Leave out the pictures, then return the records word for word.

***

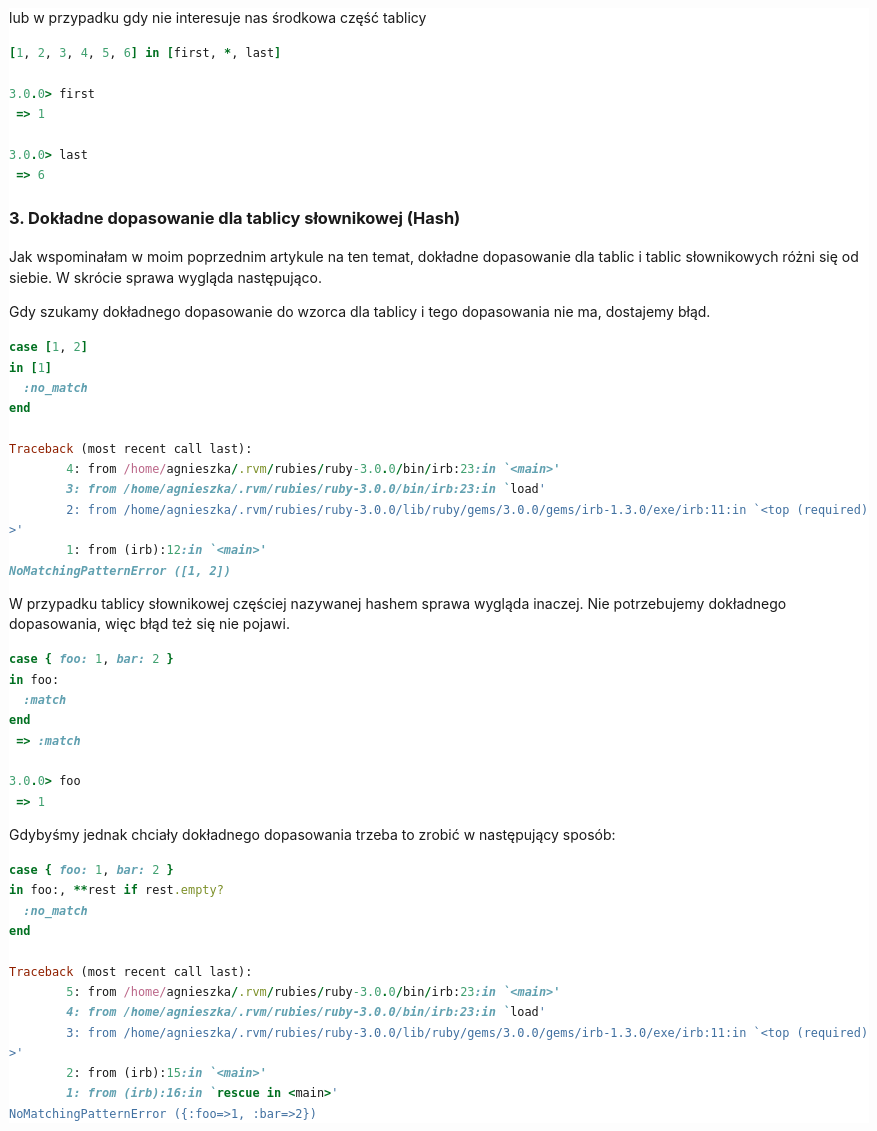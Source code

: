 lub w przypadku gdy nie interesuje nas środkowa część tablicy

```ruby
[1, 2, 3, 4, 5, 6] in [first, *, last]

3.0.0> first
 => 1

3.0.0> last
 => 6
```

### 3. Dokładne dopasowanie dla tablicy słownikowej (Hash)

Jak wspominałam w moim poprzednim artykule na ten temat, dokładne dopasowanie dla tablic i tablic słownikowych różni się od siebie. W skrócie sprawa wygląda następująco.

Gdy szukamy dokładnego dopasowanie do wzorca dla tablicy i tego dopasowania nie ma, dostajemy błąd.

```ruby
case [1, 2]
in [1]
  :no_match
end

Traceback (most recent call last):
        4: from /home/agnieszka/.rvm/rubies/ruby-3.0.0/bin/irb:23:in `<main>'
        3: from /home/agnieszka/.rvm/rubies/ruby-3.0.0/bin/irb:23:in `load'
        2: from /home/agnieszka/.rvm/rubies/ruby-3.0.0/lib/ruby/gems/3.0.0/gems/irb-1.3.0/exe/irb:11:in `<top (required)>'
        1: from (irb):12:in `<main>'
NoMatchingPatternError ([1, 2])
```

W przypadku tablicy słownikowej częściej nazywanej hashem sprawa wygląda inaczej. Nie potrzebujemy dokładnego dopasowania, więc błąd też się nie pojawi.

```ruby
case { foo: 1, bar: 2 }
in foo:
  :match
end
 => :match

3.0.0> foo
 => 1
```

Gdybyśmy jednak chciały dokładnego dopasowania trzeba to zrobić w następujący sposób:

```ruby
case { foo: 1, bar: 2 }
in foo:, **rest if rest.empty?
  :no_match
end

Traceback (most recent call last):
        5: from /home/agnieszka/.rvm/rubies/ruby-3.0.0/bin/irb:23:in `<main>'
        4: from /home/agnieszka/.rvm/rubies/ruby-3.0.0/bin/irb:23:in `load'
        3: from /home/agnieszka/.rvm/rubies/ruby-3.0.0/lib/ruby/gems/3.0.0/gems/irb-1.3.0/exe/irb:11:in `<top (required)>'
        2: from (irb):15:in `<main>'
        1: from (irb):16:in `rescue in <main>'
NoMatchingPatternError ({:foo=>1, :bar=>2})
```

***

> [Exercise solution]:
Source code

: lub w przypadku gdy nie interesuje nas środkowa część tablicy

```ruby
[1, 2, 3, 4, 5, 6] in [first, *, last]

3.0.0> first
 => 1

3.0.0> last
 => 6
```

### 3. Dokładne dopasowanie dla tablicy słownikowej (Hash)

Jak wspominałam w moim poprzednim artykule na ten temat, dokładne dopasowanie dla tablic i tablic słownikowych różni się od siebie. W skrócie sprawa wygląda następująco.

Gdy szukamy dokładnego dopasowanie do wzorca dla tablicy i tego dopasowania nie ma, dostajemy błąd.

```ruby
case [1, 2]
in [1]
  :no_match
end

Traceback (most recent call last):
        4: from /home/agnieszka/.rvm/rubies/ruby-3.0.0/bin/irb:23:in `<main>'
        3: from /home/agnieszka/.rvm/rubies/ruby-3.0.0/bin/irb:23:in `load'
        2: from /home/agnieszka/.rvm/rubies/ruby-3.0.0/lib/ruby/gems/3.0.0/gems/irb-1.3.0/exe/irb:11:in `<top (required)>'
        1: from (irb):12:in `<main>'
NoMatchingPatternError ([1, 2])
```

W przypadku tablicy słownikowej częściej nazywanej hashem sprawa wygląda inaczej. Nie potrzebujemy dokładnego dopasowania, więc błąd też się nie pojawi.

```ruby
case { foo: 1, bar: 2 }
in foo:
  :match
end
 => :match

3.0.0> foo
 => 1
```

Gdybyśmy jednak chciały dokładnego dopasowania trzeba to zrobić w następujący sposób:

```ruby
case { foo: 1, bar: 2 }
in foo:, **rest if rest.empty?
  :no_match
end

Traceback (most recent call last):
        5: from /home/agnieszka/.rvm/rubies/ruby-3.0.0/bin/irb:23:in `<main>'
        4: from /home/agnieszka/.rvm/rubies/ruby-3.0.0/bin/irb:23:in `load'
        3: from /home/agnieszka/.rvm/rubies/ruby-3.0.0/lib/ruby/gems/3.0.0/gems/irb-1.3.0/exe/irb:11:in `<top (required)>'
        2: from (irb):15:in `<main>'
        1: from (irb):16:in `rescue in <main>'
NoMatchingPatternError ({:foo=>1, :bar=>2})
```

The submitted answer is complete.